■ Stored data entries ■

┌──

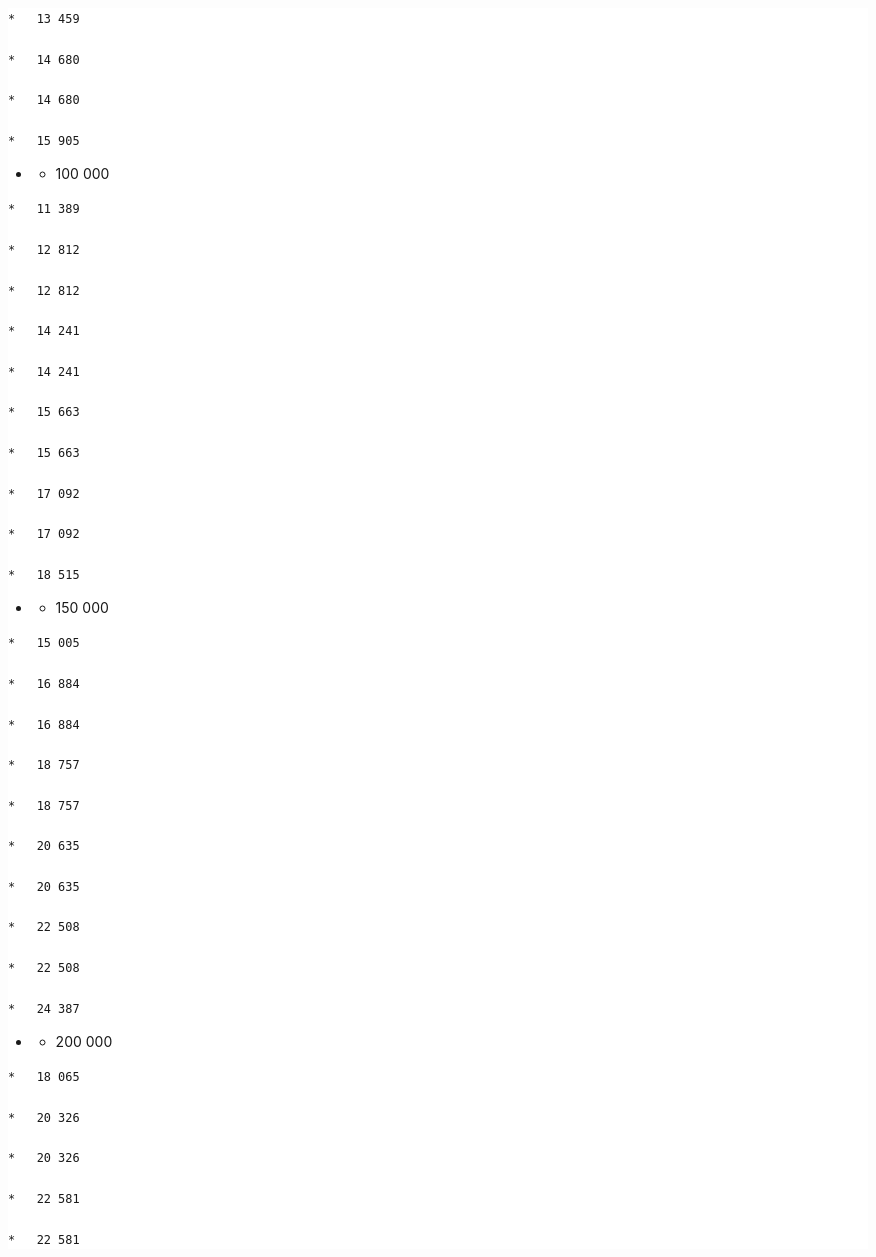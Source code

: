     *   13 459

    *   14 680

    *   14 680

    *   15 905


*    *   100 000

    *   11 389

    *   12 812

    *   12 812

    *   14 241

    *   14 241

    *   15 663

    *   15 663

    *   17 092

    *   17 092

    *   18 515


*    *   150 000

    *   15 005

    *   16 884

    *   16 884

    *   18 757

    *   18 757

    *   20 635

    *   20 635

    *   22 508

    *   22 508

    *   24 387


*    *   200 000

    *   18 065

    *   20 326

    *   20 326

    *   22 581

    *   22 581
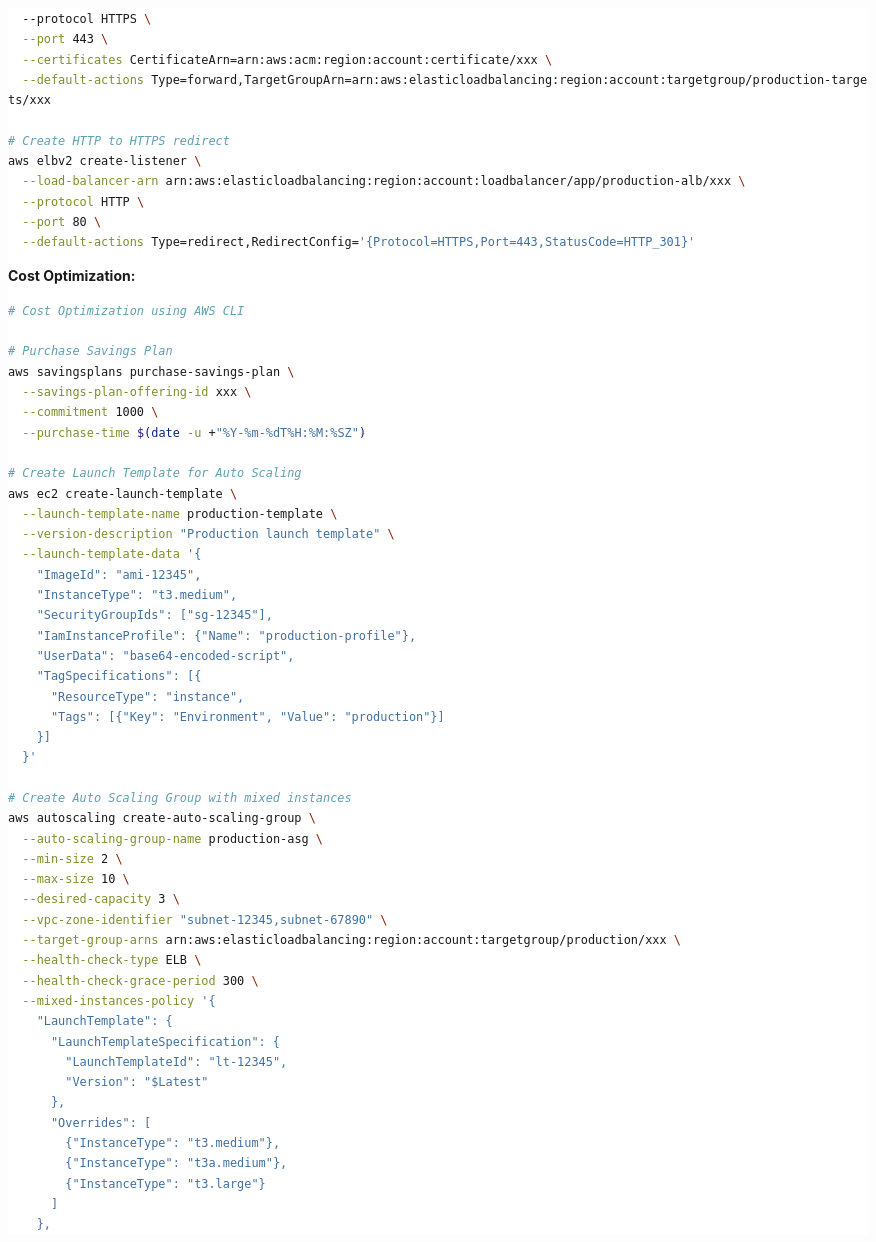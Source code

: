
 ```bash
  --protocol HTTPS \
  --port 443 \
  --certificates CertificateArn=arn:aws:acm:region:account:certificate/xxx \
  --default-actions Type=forward,TargetGroupArn=arn:aws:elasticloadbalancing:region:account:targetgroup/production-targets/xxx

# Create HTTP to HTTPS redirect
aws elbv2 create-listener \
  --load-balancer-arn arn:aws:elasticloadbalancing:region:account:loadbalancer/app/production-alb/xxx \
  --protocol HTTP \
  --port 80 \
  --default-actions Type=redirect,RedirectConfig='{Protocol=HTTPS,Port=443,StatusCode=HTTP_301}'
```

**Cost Optimization:**

```bash
# Cost Optimization using AWS CLI

# Purchase Savings Plan
aws savingsplans purchase-savings-plan \
  --savings-plan-offering-id xxx \
  --commitment 1000 \
  --purchase-time $(date -u +"%Y-%m-%dT%H:%M:%SZ")

# Create Launch Template for Auto Scaling
aws ec2 create-launch-template \
  --launch-template-name production-template \
  --version-description "Production launch template" \
  --launch-template-data '{
    "ImageId": "ami-12345",
    "InstanceType": "t3.medium",
    "SecurityGroupIds": ["sg-12345"],
    "IamInstanceProfile": {"Name": "production-profile"},
    "UserData": "base64-encoded-script",
    "TagSpecifications": [{
      "ResourceType": "instance",
      "Tags": [{"Key": "Environment", "Value": "production"}]
    }]
  }'

# Create Auto Scaling Group with mixed instances
aws autoscaling create-auto-scaling-group \
  --auto-scaling-group-name production-asg \
  --min-size 2 \
  --max-size 10 \
  --desired-capacity 3 \
  --vpc-zone-identifier "subnet-12345,subnet-67890" \
  --target-group-arns arn:aws:elasticloadbalancing:region:account:targetgroup/production/xxx \
  --health-check-type ELB \
  --health-check-grace-period 300 \
  --mixed-instances-policy '{
    "LaunchTemplate": {
      "LaunchTemplateSpecification": {
        "LaunchTemplateId": "lt-12345",
        "Version": "$Latest"
      },
      "Overrides": [
        {"InstanceType": "t3.medium"},
        {"InstanceType": "t3a.medium"},
        {"InstanceType": "t3.large"}
      ]
    },
```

└──

■ What needs to be done ■
Search the data above and return each line in which "Cost" occurs.

■ Output below ■
**Cost Optimization:**
# Cost Optimization using AWS CLI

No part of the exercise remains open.